Mosca ha creato questo campo minato di conflitti e, grazie al suo potere autoritario, li ha congelati fino alla fase finale della perestrojka, cioè fino a quando sono cominciati i tumulti nazionali praticamente in ogni repubblica, autonoma o dell’Unione Sovietica. Questi conflitti, che continuano a esplodere con enorme facilità, sono stati riportati alla luce e innescati dal crollo dell’Unione Sovietica.

Proprio per questo la storia post-sovietica è una storia di conflitti, scontri etnici, conquiste territoriali, massacri di civili.

Le guerre civili in Georgia (1991-1993) e in Tagikistan (1992-1993); le guerre in Nagorno Karabakh tra Armenia e Azerbaigian (1992-1994, 2020); il conflitto osseto-inguscio del 1992 e le due guerre in Cecenia (1994-1996, 1999-2009), combattute direttamente sul territorio della Federazione Russa; le guerre in Abkhazia (1992-1993) e Ossezia del Sud (1991-1992, 2008); e infine quella in Transnistria (1991-1992) sono tutte avvenute con l’ingerenza della Russia. L’annessione armata della Crimea (2014) e l’aggressione russa del 2014 nell’Ucraina orientale, tuttora in corso, sono solo gli ultimi episodi di un elenco ancora incompleto dei conflitti armati post-sovietici.
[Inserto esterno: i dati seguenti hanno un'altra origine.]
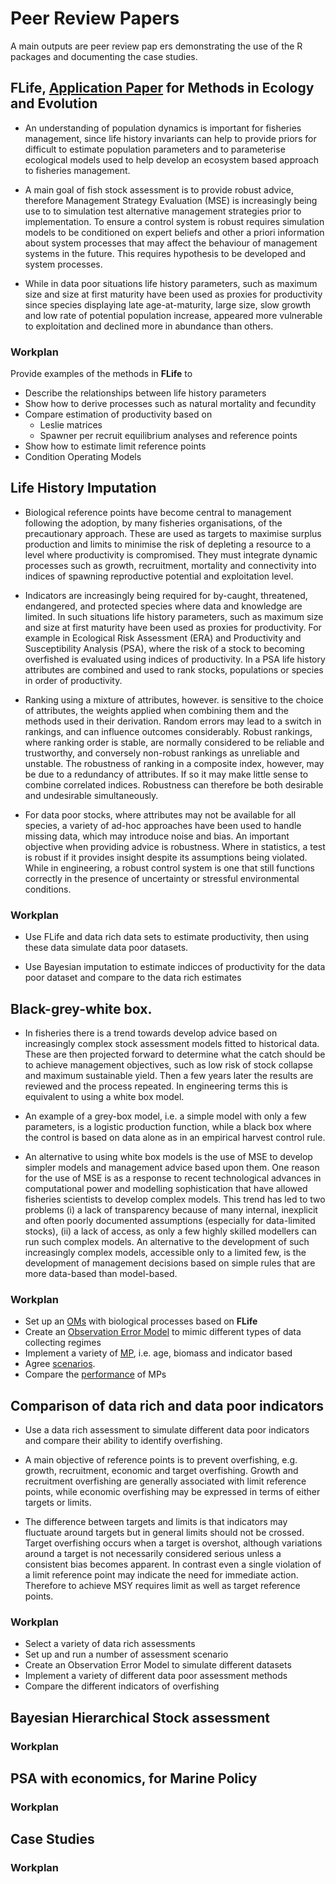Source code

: # Peer Review Papers  

A main outputs are peer review pap  ers demonstrating the use of the R packages and documenting the case studies. 


## FLife, [Application Paper](http://besjournals.onlinelibrary.wiley.com/hub/journal/10.1111/(ISSN)2041-210X/features/applicationpapers.html) for Methods in Ecology and Evolution

+ An understanding of population dynamics is important for fisheries management, since life history invariants can help to provide priors for difficult to estimate population parameters and to parameterise ecological models used to help develop an ecosystem based approach to fisheries management. 

+ A main goal of fish stock assessment is to provide robust advice, therefore Management Strategy Evaluation (MSE) is increasingly being use to to simulation test alternative management strategies prior to implementation. To ensure a control system is robust requires simulation models to be conditioned on expert beliefs and other a priori information about system processes that may affect the behaviour of management systems in the future. This requires hypothesis to be developed and system processes.

+ While in data poor situations life history parameters, such as maximum size and size at first maturity have been used as proxies for productivity since species displaying late age-at-maturity, large size, slow growth and low rate of potential population increase, appeared more vulnerable to exploitation and declined more in abundance than others. 

### Workplan

Provide examples of the methods in **FLife** to

+ Describe the relationships between life history parameters
+ Show how to derive processes such as natural mortality and fecundity
+ Compare estimation of productivity based on
   + Leslie matrices
   + Spawner per recruit equilibrium analyses and reference points
+ Show how to estimate limit reference points
+ Condition Operating Models
 
## Life History Imputation

+ Biological reference points have become central to management following the adoption, by many fisheries organisations, of the precautionary approach. These are used as targets to maximise surplus production and  limits to minimise the risk of depleting a resource to a level where productivity is compromised. They must integrate dynamic processes such as growth, recruitment, mortality and connectivity into indices of spawning reproductive potential and exploitation level.  

+ Indicators are increasingly being required for by-caught, threatened, endangered, and protected species where data and knowledge are limited. In such situations life history parameters, such as maximum size and size at first maturity have been used as proxies for productivity. For example in Ecological Risk Assessment (ERA) and Productivity and Susceptibility Analysis (PSA), where the risk of a stock to becoming overfished is evaluated using indices of productivity. In a PSA life history attributes are combined and used to rank stocks, populations or species in order of productivity. 

+ Ranking using a mixture of attributes, however. is sensitive to the choice of attributes, the weights applied when combining them and the methods used in their derivation. Random errors may lead to a switch in rankings, and can influence outcomes considerably. Robust rankings, where ranking order is stable, are normally considered to be reliable and trustworthy, and conversely non-robust rankings as unreliable and unstable. The robustness of ranking in a composite index, however, may be due to a redundancy of attributes. If so it may make little sense to combine correlated indices. Robustness can therefore be both desirable and undesirable simultaneously. 

+ For data poor stocks, where attributes may not be available for all species, a variety of ad-hoc approaches have been used to handle missing data, which may introduce noise and bias. An important objective when providing advice is robustness. Where in statistics, a test is robust if it provides insight despite its assumptions being violated. While in engineering, a robust control system is one that still functions correctly in the presence of uncertainty or stressful environmental conditions. 

### Workplan

+ Use FLife and data rich data sets to estimate productivity, then using these data simulate data poor datasets. 

+ Use Bayesian imputation to estimate indicces of productivity for the data poor dataset and compare to the data rich estimates

## Black-grey-white box.

+ In fisheries there is a trend towards develop advice based on increasingly complex stock assessment models fitted to historical data. These are then projected forward to determine what the catch should be to achieve management objectives, such as low risk of stock collapse and maximum sustainable yield. Then a few years later the results are reviewed and the process repeated. In engineering terms this is equivalent to using a white box model. 

+ An example of a grey-box model, i.e. a simple model with only a few parameters, is a logistic production function, while a black box where the control is based on data alone as in an empirical harvest control rule.

+ An alternative to using white box models is the use of MSE to develop simpler models and management advice based upon them. One reason for the use of MSE is as a response to recent technological advances in computational power and modelling sophistication that have allowed fisheries scientists to develop complex models. This trend has led to two problems (i) a lack of transparency because of many internal, inexplicit and often poorly documented assumptions (especially for data-limited stocks), (ii) a lack of access, as only a few highly skilled modellers can run such complex models. An alternative to the development of such increasingly complex models, accessible only to a limited few, is the development of management decisions based on simple rules that are more data-based than model-based.

### Workplan

+ Set up an [OMs](https://github.com/flr/mydas/tree/master/papers/black-box/R/om.pdf) with biological processes based on **FLife** 
+ Create an [Observation Error Model](https://github.com/flr/mydas/tree/master/papers/black-box/R/oem.pdf) to mimic different types of data collecting regimes
+ Implement a variety of [MP](https://github.com/flr/mydas/tree/master/papers/black-box/R/mse-run.pdf), i.e. age, biomass and indicator based
+ Agree [scenarios](https://github.com/flr/mydas/tree/master/papers/black-box/R/scenarios.pdf).
+ Compare the [performance](https://github.com/flr/mydas/tree/master/papers/black-box/R/smmry.pdf) of MPs

## Comparison of data rich and data poor indicators

+ Use a data rich assessment to simulate different data poor indicators and compare their ability to identify overfishing. 

+ A main objective of reference points is to prevent overfishing, e.g. growth, recruitment, economic and target overfishing. Growth and recruitment overfishing are generally associated with limit reference points, while economic overfishing may be expressed in terms of either targets or limits. 

+ The difference between targets and limits is that indicators may fluctuate around targets but in general limits should not be crossed. Target overfishing occurs when a target is overshot, although variations around a target is not necessarily considered serious unless a consistent bias becomes apparent. In contrast even a single violation of a limit reference point may indicate the need for immediate action. Therefore to achieve MSY requires limit as well as target reference points.

### Workplan

+ Select a variety of data rich assessments
+ Set up and run a number of assessment scenario
+ Create an Observation Error Model to simulate different datasets
+ Implement a variety of different data poor assessment methods
+ Compare the different indicators of overfishing

## Bayesian Hierarchical Stock assessment  

### Workplan

## PSA with economics, for Marine Policy

### Workplan

## Case Studies

### Workplan

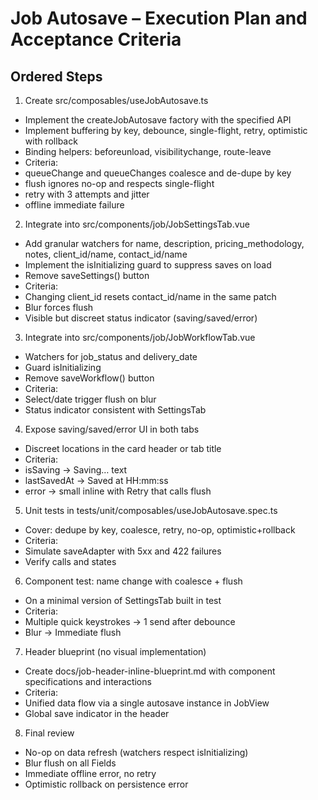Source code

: # Job Autosave – Execution Plan and Acceptance Criteria

## Ordered Steps

1. Create src/composables/useJobAutosave.ts

- Implement the createJobAutosave factory with the specified API
- Implement buffering by key, debounce, single-flight, retry, optimistic with rollback
- Binding helpers: beforeunload, visibilitychange, route-leave
- Criteria:
- queueChange and queueChanges coalesce and de-dupe by key
- flush ignores no-op and respects single-flight
- retry with 3 attempts and jitter
- offline immediate failure

2. Integrate into src/components/job/JobSettingsTab.vue

- Add granular watchers for name, description, pricing_methodology, notes, client_id/name, contact_id/name
- Implement the isInitializing guard to suppress saves on load
- Remove saveSettings() button
- Criteria:
- Changing client_id resets contact_id/name in the same patch
- Blur forces flush
- Visible but discreet status indicator (saving/saved/error)

3. Integrate into src/components/job/JobWorkflowTab.vue

- Watchers for job_status and delivery_date
- Guard isInitializing
- Remove saveWorkflow() button
- Criteria:
- Select/date trigger flush on blur
- Status indicator consistent with SettingsTab

4. Expose saving/saved/error UI in both tabs

- Discreet locations in the card header or tab title
- Criteria:
- isSaving → Saving… text
- lastSavedAt → Saved at HH:mm:ss
- error → small inline with Retry that calls flush

5. Unit tests in tests/unit/composables/useJobAutosave.spec.ts

- Cover: dedupe by key, coalesce, retry, no-op, optimistic+rollback
- Criteria:
- Simulate saveAdapter with 5xx and 422 failures
- Verify calls and states

6. Component test: name change with coalesce + flush

- On a minimal version of SettingsTab built in test
- Criteria:
- Multiple quick keystrokes → 1 send after debounce
- Blur → Immediate flush

7. Header blueprint (no visual implementation)

- Create docs/job-header-inline-blueprint.md with component specifications and interactions
- Criteria:
- Unified data flow via a single autosave instance in JobView
- Global save indicator in the header

8. Final review

- No-op on data refresh (watchers respect isInitializing)
- Blur flush on all Fields
- Immediate offline error, no retry
- Optimistic rollback on persistence error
Il prezzo è stato di centinaia di migliaia di morti, milioni di profughi, città distrutte, rapporti tra paesi compromessi per decenni e il dilagare di una violenza rimasta impunita: tutti ostacoli sulla già difficile strada verso la democrazia.

Per inciso, fin dalla presidenza di Boris Eltsin la Russia era diventata, per così dire, la responsabile e la beneficiaria di molte delle guerre sopra citate. Le usava per creare focolai di tensione controllata nelle sue ex repubbliche da poco indipendenti e per influenzare le loro politiche estere e interne.

Oggi questo meccanismo si ripete con l’Unione europea. L’aggressione russa all’Ucraina è in corso a meno di mille chilometri dai confini europei. Dalla Crimea alla frontiera del più vicino stato che fa parte della Nato, la Turchia, ci sono 260 chilometri. È una vicinanza straordinaria in senso sia militare sia socio­politico.

Potremmo dire, insomma, che la cortina di ferro, come simbolo del conflitto tra occidente e oriente, sta tornando, solo che ora si trova più a est. Il confine tra Russia e Ucraina è un campo di battaglia: ci sono trincee, filo spinato, rapporti dal fronte, vittime nell’esercito ucraino. E la Polonia sta rafforzando il confine con la Bielorussia e impone la chiusura dei valichi di frontiera, sigillando i suoi confini e aumentando la presenza della polizia. L’Europa, già di per sé vittima di divisioni e lacerata dal covid-19, si sta concentrando di nuovo sui suoi confini, che stava dimenticando, e si trova così a dover affrontare una situazione di tensione tra ovest ed est a cui non era preparata.

In questo momento in Russia è in corso anche un altro attacco, stavolta diretto non allo spazio, ma al tempo. La procura generale della Federazione Russa ha chiesto la chiusura di Memorial, la più antica, autorevole e influente organizzazione della società civile russa.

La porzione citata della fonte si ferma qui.